ASSIGNED TASK:
In the records below, repeat word for word only the lines starting at the one that contains "This application was" and ending at the one that contains "Kitle İndeksi Hesaplama", pictures excluded.

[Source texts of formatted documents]
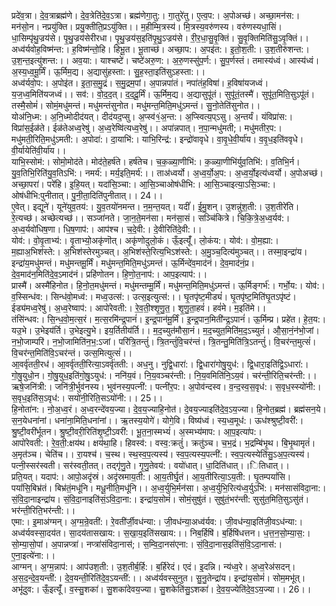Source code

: 

  
प्रदे॑व॒त्रा। दे॒व॒त्राब्रह्म॑णे। दे॒व॒त्रेति॑दे॒व॒ऽत्रा। ब्रह्म॑णेगा॒तु:। गा॒तुरे॑तु। ए॒त्व॒प:। अ॒पोअच्छ॑। अच्छा॒मन॑स:। मन॑सो॒न। नप्रयु॑क्ति। प्रयु॒क्तीति॒प्रऽयु॑क्ति।। म॒हीम्मि॒त्रस्य॑। मि॒त्रस्य॒वरु॑णस्य। वरु॑णस्यधा॒सिं। धा॒सिम्पृ॑थु॒ज्रय॑से। पृ॒थु॒ज्रय॑सेरीरधा। पृ॒थु॒ज्रय॑स॒इति॑पृ॒थु॒ऽज्रय॑से। री॒र॒धा॒सु॒वृ॒क्तिं। सु॒वृ॒क्तिमिति॑सु॒ऽवृ॒क्तिं।।  
अध्व॑र्यवोह॒विष्म॑न्त:। ह॒विष्म॑न्तो॒हि। हिभू॒त। भू॒ताच्छ॑। अच्छा॒प:। अ॒पइ॑त:। इ॒तो॒श॒ती:। उ॒श॒तीरु॑शन्त:। उ॒श॒न्त॒इत्यु॑शन्त:।। अव॒या:। याश्चष्टे॑। चष्टे॑अरु॒ण:। अ॒रु॒णस्सु॑प॒र्ण:। सु॒प॒र्णस्तं। तमास्य॑ध्वं। आस्य॑ध्वं। अ॒स्य॒ध्व॒मू॒र्मिं। ऊ॒र्मिम॒द्य। अ॒द्यासु॑हस्ता:। सु॒ह॒स्ता॒इति॑सुऽहस्ता:।।  
अध्व॑र्यवो॒प:। अ॒पोइ॑त। इ॒ता॒स॒मु॒द्रं। स॒मु॒द्रम॒पां। अ॒पान्नपा॑तं। नपा॑तंह॒विषा॑। ह॒विषा॑यजध्वं। य॒ज॒ध्व॒मिति॑यजध्वं।। सव॑:। वो॒द॒द॒त्। द॒द॒दू॒र्मिं। ऊ॒र्मिम॒द्य। अ॒द्यासुपू॑तं। सुपू॑तं॒तस्मै॑। सुपू॑त॒मिति॒सुऽपू॑तं। तस्मै॒सोमं॑। सोमं॒मधु॑मन्तं। मधु॑मन्तंसुनोत। मधु॑मन्त॒मिति॒मधु॑ऽमन्तं। सु॒नो॒तेति॑सुनोत।।  
योअ॑नि॒ध्म:। अ॒नि॒ध्मोदीद॑यत्। दीद॑यद॒प्सु। अ॒प्स्व॑१॒॑अ॒न्त:। अ॒प्स्वित्य॒प्ऽसु। अ॒न्तर्यं। यंविप्रा॑स:। विप्रा॑स॒ईळ॑ते। ईळ॑तेअध्व॒रेषु॑। अ॒ध्व॒रेष्वि॑त्यध्व॒रेषु॑।। अपा॑न्नपात्। न॒पा॒न्मधु॑मती;। मधु॑मतीर॒प:। मधु॑मती॒रिति॒मधु॑ऽमती:। अ॒पोदा॑:। दा॒याभि॑:। याभि॒रिन्द्र॑:। इन्द्रो॑वावृधे। वा॒वृ॒धे॒वी॒र्या॑य। व॒वृ॒ध॒इति॑ववृधे। वी॒र्यायेति॑वी॒र्या॑य।।  
याभि॒स्सोम॑:। सोमो॒मोद॑ते। मोद॑ते॒हर्ष॑ते। हर्ष॑तेच। च॒क॒ळ्या॒णीभि॑:। क॒ळ्या॒णीभि॑र्युव॒तिभि॑:। व॒तिभि॒र्न। यु॒व॒तिभि॒रिति॑यु॒व॒तिऽभि॑:। नमर्य॑:। मर्य॒इति॒मर्य॑:।। ताअ॑ध्वर्यो। अ॒ध्व॒र्यो॒अ॒प:। अ॒ध्व॒र्यो॒इत्य॑ध्वर्यो। अ॒पोअच्छ॑। अच्छा॒परा॑। परे॑हि। इ॒हि॒यत्। यदा॑सि॒ञ्चा:। आ॒सि॒ञ्चाओष॑धीभि:। आ॒सि॒ञ्चाइत्या॒ऽसि॒ञ्चा:। ओष॑धीभि:पुनीतात्। पु॒नी॒ता॒दिति॑पुनीतात्।। 24।।  
ए॒वेत्। इद्यूने॑। यूने॑युव॒तय॑:। यु॒व॒तयो॑नमन्त। न॒म॒न्त॒यत्। यदीं॑। ई॒मु॒शन्। उ॒शन्नु॑श॒ती:। उ॒श॒तीरे॑ति। रे॒त्यच्छ॑। अच्छेत्यच्छ॑।। सञ्जा॑नते। जा॒न॒ते॒मन॑सा। मन॑सा॒सं। सञ्चि॑कित्रे। चि॒कि॒त्रे॒अ॒ध्व॒र्यव॑:। अ॒ध्व॒र्यवो॑धिष॒णा। धि॒ष॒णाप॑:। आप॑श्च। च॒दे॒वी:। दे॒वीरिति॑दे॒वी:।।  
योव॑:। वो॒वृ॒ताभ्य॑:। वृ॒ताभ्यो॒अकृ॑णॊत्। अकृ॑णोदुलो॒कं। ऊँ॒इत्यूँ॑। लो॒कंय:। योव॑:। वो॒म॒ह्या:। म॒ह्याअ॒भिश॑स्ते:। अ॒भिश॑स्तेरमुञ्चत्। अ॒भिश॑स्ते॒रित्य॒भिऽश॑स्ते:। अ॒मु॒ञ्च॒दित्य॑मुञ्चत्।। तस्मा॒इन्द्रा॑य। इन्द्रा॑य॒मधु॑मन्तं। मधु॑मन्तमू॒र्मिं। मधु॑मन्त॒मिति॒मधु॑ऽमन्तं। ऊ॒र्मिन्दे॑व॒माद॑नं। दे॒व॒माद॑नं॒प्र। दे॒व॒माद॑न॒मिति॑दे॒व॒ऽमाद॑नं। प्रहि॑णोतन। हि॒णो॒त॒नाप॑:। आप॒इत्याप॑:।।  
प्रास्मै॑। अस्मै॑हिनोत। हि॒नो॒त॒मधु॑मन्तं। मधु॑मन्तम्मू॒र्मिं। मधु॑मन्त॒मिति॒मधु॑ऽमन्तं। ऊ॒र्मिङ्गर्भ॑:। गर्भो॒य:। योव॑:। व॒स्सिन्ध॑व:। सिन्ध॑वो॒मध्व॑:। मध्व॒उत्स॑:। उत्स॒इत्युत्स॑:।। घृ॒तपृ॑ष्ट॒मीड्यं॑। घृ॒तपृ॑ष्ट॒मिति॑घृ॒तऽपृ॑ष्टं। ईड्य॑मध्व॒रेषु॑। अ॒ध्व॒रेष्वाप॑:। आपो॑रेवती:। रे॒व॒ती॒श्शृ॒णु॒त॒। शृ॒णु॒ता॒हवं॑। हवं॑मे। म॒इति॑मे।।  
तंसि॑न्धव:। सि॒न्ध॒वो॒म॒त्स॒रं। म॒त्स॒रमि॑न्द्र॒पानं॑। इ॒न्द्र॒पान॑मू॒र्मिं। इ॒न्द्र॒पान॒मिती॑न्द्र॒ऽपानं॑। ऊ॒र्मिम्प्र। प्रहे॑त। हे॒त॒य:। यउ॒भे। उ॒भेइय॑र्ति। उ॒भेइत्यु॒भे। इय॒र्तितीय॑र्ति।। म॒द॒च्युत॑मौसा॒नं। म॒द॒च्युत॒मिति॑म॒द॒ऽच्युतं॑। औ॒सा॒नं॒न॑भो॒जां। न॒भो॒जाम्परि॑। न॒भो॒जामिति॑न॒भ॒:ऽजां। परि॑त्रि॒तन्तुं॑। त्रि॒तन्तुं॑वि॒चर॑न्तं। त्रि॒तन्तु॒मिति॑त्रि॒ऽतन्तुं॑। वि॒चर॑न्त॒मुत्सं॑। वि॒चर॑न्त॒मिति॑वि॒ऽचर॑न्तं। उत्स॒मित्युत्सं॑।।  
आ॒वर्वृ॑तती॒रध॑। आ॒वर्वृ॑तती॒रित्या॒ऽवर्वृ॑तती:। अध॒नु। नुद्वि॒धारा॑:। द्वि॒धारा॑गोषु॒युध॑:। द्वि॒धारा॒इति॑द्वि॒ऽधारा॑:। गो॒षु॒युधो॒न। गो॒षु॒युध॒इति॑गो॒षु॒ऽयुध॑:। ननि॑य॒वं। नि॒य॒वञ्चर॑न्ती:। नि॒य॒वमिति॑नि॒ऽय॒वं। चर॑न्ती॒रिति॒चर॑न्ती:।। ऋषे॒जनि॑त्री:। जनि॑त्री॒र्भुव॑नस्य। भुव॑नस्य॒पत्नी॑:। पत्नी॑र॒प:। अ॒पोव॑न्दस्व। व॒न्द॒स्व॒स॒वृध॑:। स॒वृध॒स्स्यो॑नी:। स॒वृध॒इति॑स॒ऽवृध॑:। सयो॑नी॒रिति॒सऽयो॑नी:।। 25।।  
हि॒नोता॑न:। नो॒अ॒ध्व॒रं। अ॒ध्व॒रन्दे॑वय॒ज्या। दे॒व॒य॒ज्याहि॒नोत॑। दे॒वय॒ज्याइति॑दे॒व॒ऽय॒ज्या। हि॒नोत॒ब्रह्म॑। ब्रह्म॑सन॒ये। स॒न॒येधना॑नां। धना॑ना॒मिति॒धना॑नां।। ऋ॒तस्य॒योगे॑। योगे॒वि। विष्य॑ध्वं। स्य॒ध्व॒मूध॑:। ऊध॑श्श्रुष्टी॒वरी॑:। श्रु॒ष्टी॒वरी॑र्भूतन। श्रु॒ष्टी॒वरी॒रिति॑शृ॒ष्टी॒ऽवरी॑:। भू॒त॒ना॒स्मभ्यं॑। अ॒स्मभ्य॑माप:। आ॒प॒इत्या॑प:।  
आपो॑रेवती:। रे॒व॒ती॒:क्षय॑थ। क्षय॑था॒हि। हिवस्व॑:। वस्व॒:क्रतुं॑। क्रतु॑ञ्च। च॒भ॒द्रं। भ॒द्रम्बि॑भृ॒थ। बि॒भृ॒थामृतं॑। अ॒मृत॑ञ्च। चेति॑च।। रा॒यश्च॑। च॒स्थ। स्थ॒स्व॒प॒त्यस्य॑। स्व॒प॒त्यस्य॒पत्नी॑:। स्व॒प॒त्यस्येति॑सु॒ऽअ॒प॒त्यस्य॑। पत्नी॒स्सर॑स्वती। सर॑स्वती॒तत्। तद्गृ॑णु॒ते। गृ॒णु॒तेवय॑:। वयो॑धात्। धा॒दिति॑धात्।।ितिधात्।।  
प्रति॒यत्। यदाप॑:। आपो॒अदृ॑स्रं। अदृ॑स्रमाय॒ती:। आ॒य॒तीर्घृ॒तं। आ॒य॒तीरित्या॒ऽय॒ती:। घृ॒तम्पयां॑सि। पयां॑सि॒बिभ्र॑तं। बिभ्र॑तं॒मधू॑नि। मधू॒नीति॒मधू॑नि।। अ॒ध्व॒र्युभि॒र्मन॑सा। अ॒ध्व॒र्युभि॒रित्य॑ध्व॒र्युऽभि॑:। मन॑सासंविदा॒ना:। सं॒वि॒दा॒नाइन्द्रा॑य। सं॒वि॒दा॒नाइति॑सं॒ऽवि॒दा॒ना:। इन्द्रा॑य॒सोमं॑। सोमं॒सुषु॑तं। सुषु॑तं॒भर॑न्ती: सुसु॑त॒मिति॒सुऽसु॑तं। भर॑न्ती॒रिति॒भर॑न्ती:।।  
एमा:। इ॒माअ॑ग्मन्। अ॒ग्म॒न्रे॒वती॑:। रे॒वती॑र्जी॒वध॑न्या:। जी॒वध॑न्या॒अध्व॑र्यव:। जी॒वध॑न्या॒इति॑जी॒वऽध॑न्या:। अध्व॑र्यवस्सा॒दय॑त। सा॒दय॑तासखाय:। स॒खा॒य॒इति॑सखाय:।। निब॒र्हिषि॑। ब॒र्हिषि॑धत्तन। ध॒त्त॒न॒सो॒म्या॒स॒:। सो॒म्या॒सो॒पां। अ॒पान्नप्त्रा॑। नप्त्रा॑संविदा॒नास॑;। स॒म्वि॒दा॒नस॑एना:। सं॒वि॒दा॒नास॒इति॑सं॒वि॒ऽदा॒नास॑:। ए॒ना॒इत्ये॑ना:।।  
आग्मन्। अ॒ग्म॒न्नाप॑:। आप॑उश॒ती:। उ॒श॒तीर्ब॒र्हि:। ब॒र्हिरेदं। एदं। इ॒दन्नि। न्य॑ध्व॒रे। अ॒ध्व॒रेअ॑सदन्। अ॒स॒द॒न्दे॒व॒यन्ती॑:। दे॒व॒यन्ती॒रिति॑दे॒व॒ऽयन्ती॑:।। अध्व॑र्यवस्सुनुत। सु॒नु॒तेन्द्रा॑य। इन्द्रा॑य॒सोमं॑। सोम॒मभू॑त्। अभू॑दुव:। ऊँ॒इत्यूँ॑। व॒स्सु॒शका॑। सु॒शका॑देवय॒ज्या। सु॒शकेति॑सु॒ऽशका॑। दे॒व॒य॒ज्येति॑दे॒व॒ऽय॒ज्या।। 26।।  
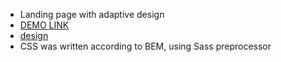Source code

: - Landing page with adaptive design
- [DEMO LINK](https://io-med.github.io/landing-Miami/)
- [design](https://www.figma.com/file/nHz8bflIwJaWP3P99vKTH5/miami_home_new?node-id=16033%3A3)
- CSS was written according to BEM, using Sass preprocessor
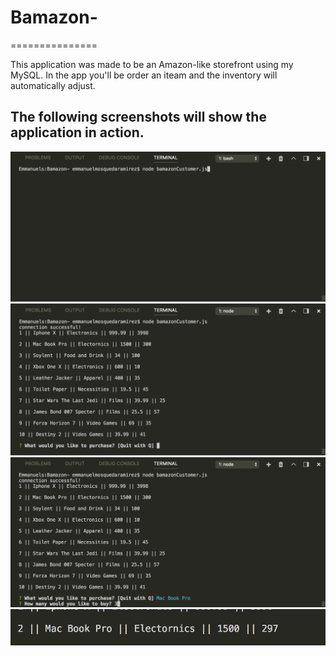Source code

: # Bamazon-
===============

 This application was made to be an Amazon-like storefront using my MySQL. In the app you'll be order an iteam and the inventory will automatically adjust.

 ## The following screenshots will show the application in action. 

 ![Image step 1](./images/img%201%20bamazon.png)
 ![Image step 2](./images/%20img%202%20bamazon.png)
 ![Image step 3](./images/img%203%20bamazon.png)
 ![Image step 4](./images/img%204%20bamazon.png)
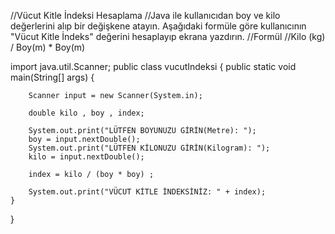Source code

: 
//Vücut Kitle İndeksi Hesaplama
//Java ile kullanıcıdan boy ve kilo değerlerini alıp bir değişkene atayın. Aşağıdaki formüle göre kullanıcının "Vücut Kitle İndeks" değerini hesaplayıp ekrana yazdırın.
//Formül
//Kilo (kg) / Boy(m) * Boy(m)

import java.util.Scanner;
public class vucutIndeksi {
    public static void main(String[] args) {
        
       
        Scanner input = new Scanner(System.in);

        double kilo , boy , index;

        System.out.print("LÜTFEN BOYUNUZU GİRİN(Metre): ");
        boy = input.nextDouble();
        System.out.print("LÜTFEN KİLONUZU GİRİN(Kilogram): ");
        kilo = input.nextDouble();

        index = kilo / (boy * boy) ;

        System.out.print("VÜCUT KİTLE İNDEKSİNİZ: " + index);
    }
}
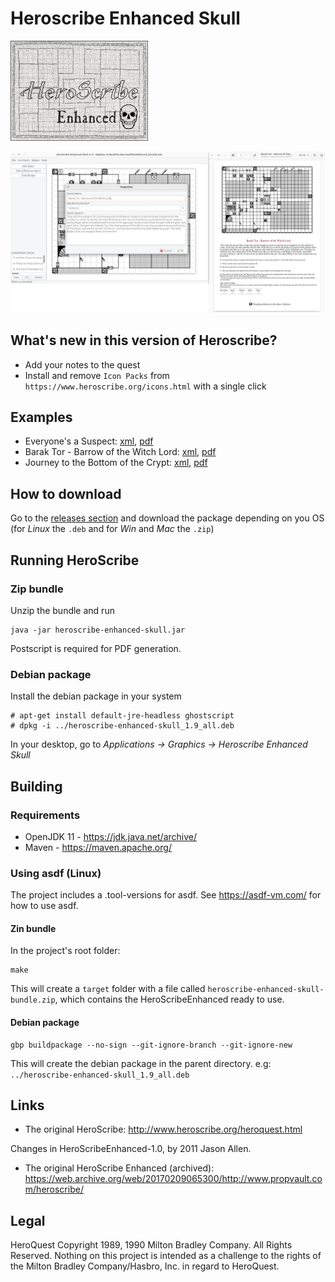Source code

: # Heroscribe Enhanced Skull

<img src="src/main/resources/Splash.jpg" width="220" height="160">

![Heroscribe Enhance UI and PDF export](screenshot.png)



## What's new in this version of Heroscribe?

- Add your notes to the quest
- Install and remove `Icon Packs` from `https://www.heroscribe.org/icons.html` with a single click

## Examples

- Everyone's a Suspect: [xml](examples/Everyone's%20a%20Suspect.xml), [pdf](examples/Everyone's%20a%20Suspect.pdf)
- Barak Tor - Barrow of the Witch Lord: [xml](examples/HQBase-12-BarakTor-BarrowoftheWitchLord_EU.xml), [pdf](examples/HQBase-12-BarakTor-BarrowoftheWitchLord_EU.pdf)
- Journey to the Bottom of the Crypt: [xml](examples/Journey%20to%20the%20Bottom%20of%20the%20Crypt.xml), [pdf](examples/Journey%20to%20the%20Bottom%20of%20the%20Crypt.pdf)

## How to download

Go to the [releases section](https://github.com/adelolmo/heroscribe/releases/latest) and download the package depending on you OS (for _Linux_ the `.deb` and for _Win_ and _Mac_ the `.zip`)

## Running HeroScribe

### Zip bundle

Unzip the bundle and run

    java -jar heroscribe-enhanced-skull.jar

Postscript is required for PDF generation.

### Debian package

Install the debian package in your system

    # apt-get install default-jre-headless ghostscript
    # dpkg -i ../heroscribe-enhanced-skull_1.9_all.deb

In your desktop, go to _Applications -> Graphics -> Heroscribe Enhanced Skull_

## Building

### Requirements

- OpenJDK 11 - https://jdk.java.net/archive/
- Maven - https://maven.apache.org/

### Using asdf (Linux)

The project includes a .tool-versions for asdf.
See https://asdf-vm.com/ for how to use asdf.

#### Zin bundle
In the project's root folder:

    make

This will create a `target` folder with a file called `heroscribe-enhanced-skull-bundle.zip`, which contains the HeroScribeEnhanced ready to use.

#### Debian package

    gbp buildpackage --no-sign --git-ignore-branch --git-ignore-new

This will create the debian package in the parent directory. e.g: `../heroscribe-enhanced-skull_1.9_all.deb`

## Links

- The original HeroScribe: <http://www.heroscribe.org/heroquest.html>

Changes in HeroScribeEnhanced-1.0, by 2011 Jason Allen.
- The original HeroScribe Enhanced (archived): <https://web.archive.org/web/20170209065300/http://www.propvault.com/heroscribe/>

## Legal

HeroQuest Copyright 1989, 1990 Milton Bradley Company. All Rights Reserved. Nothing on this project is intended as a challenge to the rights of the Milton Bradley Company/Hasbro, Inc. in regard to HeroQuest.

WRITTEN ANSWER:
 This application was made to be an Amazon-like storefront using my MySQL. In the app you'll be order an iteam and the inventory will automatically adjust.

 ## The following screenshots will show the application in action. 

 ![Image step 1](./images/img%201%20bamazon.png)
 ![Image step 2](./images/%20img%202%20bamazon.png)
 ![Image step 3](./images/img%203%20bamazon.png)
 ![Image step 4](./images/img%204%20bamazon.png)
Source code

: 
//Vücut Kitle İndeksi Hesaplama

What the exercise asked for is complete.